Cohen Alexander L, Fair Damien A, Dosenbach Nico U F, Miezin Francis M, Dierker Donna, Van Essen David C, Schlaggar Bradley L, Petersen Steven E
Department of Neurology, Washington University School of Medicine, St. Louis, MO 63110, USA.
Neuroimage. 2008 May 15;41(1):45-57. doi: 10.1016/j.neuroimage.2008.01.066. Epub 2008 Mar 25.
The cerebral cortex is anatomically organized at many physical scales starting at the level of single neurons and extending up to functional systems. Current functional magnetic resonance imaging (fMRI) studies often focus at the level of areas, networks, and systems. Except in restricted domains, (e.g., topographically-organized sensory regions), it is difficult to determine area boundaries in the human brain using fMRI. The ability to delineate functional areas non-invasively would enhance the quality of many experimental analyses allowing more accurate across-subject comparisons of independently identified functional areas. Correlations in spontaneous BOLD activity, often referred to as resting state functional connectivity (rs-fcMRI), are especially promising as a way to accurately localize differences in patterns of activity across large expanses of cortex. In the current report, we applied a novel set of image analysis tools to explore the utility of rs-fcMRI for defining wide-ranging functional area boundaries. We find that rs-fcMRI patterns show sharp transitions in correlation patterns and that these putative areal boundaries can be reliably detected in individual subjects as well as in group data. Additionally, combining surface-based analysis techniques with image processing algorithms allows automated mapping of putative areal boundaries across large expanses of cortex without the need for prior information about a region's function or topography. Our approach reliably produces maps of bounded regions appropriate in size and number for putative functional areas. These findings will hopefully stimulate further methodological refinements and validations.

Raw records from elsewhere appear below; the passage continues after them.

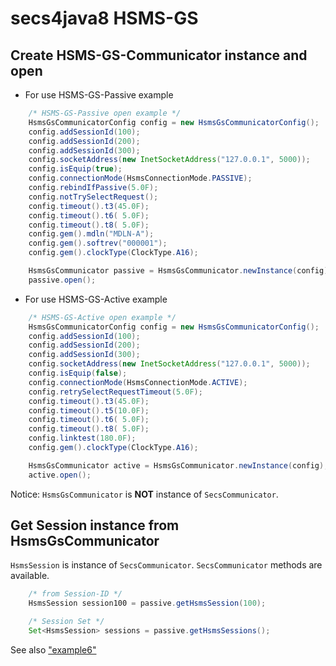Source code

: # secs4java8 HSMS-GS

## Create HSMS-GS-Communicator instance and open

- For use HSMS-GS-Passive example

```java
    /* HSMS-GS-Passive open example */
    HsmsGsCommunicatorConfig config = new HsmsGsCommunicatorConfig();
    config.addSessionId(100);
    config.addSessionId(200);
    config.addSessionId(300);
    config.socketAddress(new InetSocketAddress("127.0.0.1", 5000));
    config.isEquip(true);
    config.connectionMode(HsmsConnectionMode.PASSIVE);
    config.rebindIfPassive(5.0F);
    config.notTrySelectRequest();
    config.timeout().t3(45.0F);
    config.timeout().t6( 5.0F);
    config.timeout().t8( 5.0F);
    config.gem().mdln("MDLN-A");
    config.gem().softrev("000001");
    config.gem().clockType(ClockType.A16);

    HsmsGsCommunicator passive = HsmsGsCommunicator.newInstance(config);
    passive.open();
```

- For use HSMS-GS-Active example

```java
    /* HSMS-GS-Active open example */
    HsmsGsCommunicatorConfig config = new HsmsGsCommunicatorConfig();
    config.addSessionId(100);
    config.addSessionId(200);
    config.addSessionId(300);
    config.socketAddress(new InetSocketAddress("127.0.0.1", 5000));
    config.isEquip(false);
    config.connectionMode(HsmsConnectionMode.ACTIVE);
    config.retrySelectRequestTimeout(5.0F);
    config.timeout().t3(45.0F);
    config.timeout().t5(10.0F);
    config.timeout().t6( 5.0F);
    config.timeout().t8( 5.0F);
    config.linktest(180.0F);
    config.gem().clockType(ClockType.A16);

    HsmsGsCommunicator active = HsmsGsCommunicator.newInstance(config);
    active.open();
```

Notice: `HsmsGsCommunicator` is **NOT** instance of `SecsCommunicator`.

## Get Session instance from HsmsGsCommunicator

`HsmsSession` is instance of `SecsCommunicator`. `SecsCommunicator` methods are available.

```java
    /* from Session-ID */
    HsmsSession session100 = passive.getHsmsSession(100);

    /* Session Set */
    Set<HsmsSession> sessions = passive.getHsmsSessions();
```

See also ["example6"](./examples/example6)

大脑皮层在解剖学上是按照从单个神经元水平开始直至功能系统的多个物理尺度进行组织的。当前的功能磁共振成像(fMRI)研究通常聚焦于区域、网络和系统层面。除了在受限的领域(例如,具有拓扑组织的感觉区域),使用fMRI很难确定人类大脑中的区域边界。非侵入性地描绘功能区域的能力将提高许多实验分析的质量,从而允许对独立识别的功能区域进行更准确的跨个体比较。自发血氧水平依赖(BOLD)活动中的相关性,通常被称为静息态功能连接(rs-fcMRI),作为一种准确定位大片皮层活动模式差异的方法尤其具有前景。在本报告中,我们应用了一组新颖的图像分析工具来探索rs-fcMRI在定义广泛的功能区域边界方面的效用。我们发现rs-fcMRI模式在相关模式中显示出急剧转变,并且这些假定的区域边界能够在个体受试者以及群体数据中被可靠地检测到。此外,将基于表面的分析技术与图像处理算法相结合,可以在无需关于区域功能或地形的先验信息的情况下,自动绘制大片皮层上假定的区域边界。我们的方法能够可靠地生成大小和数量适合假定功能区域的有界区域图谱。这些发现有望激发进一步的方法学改进和验证。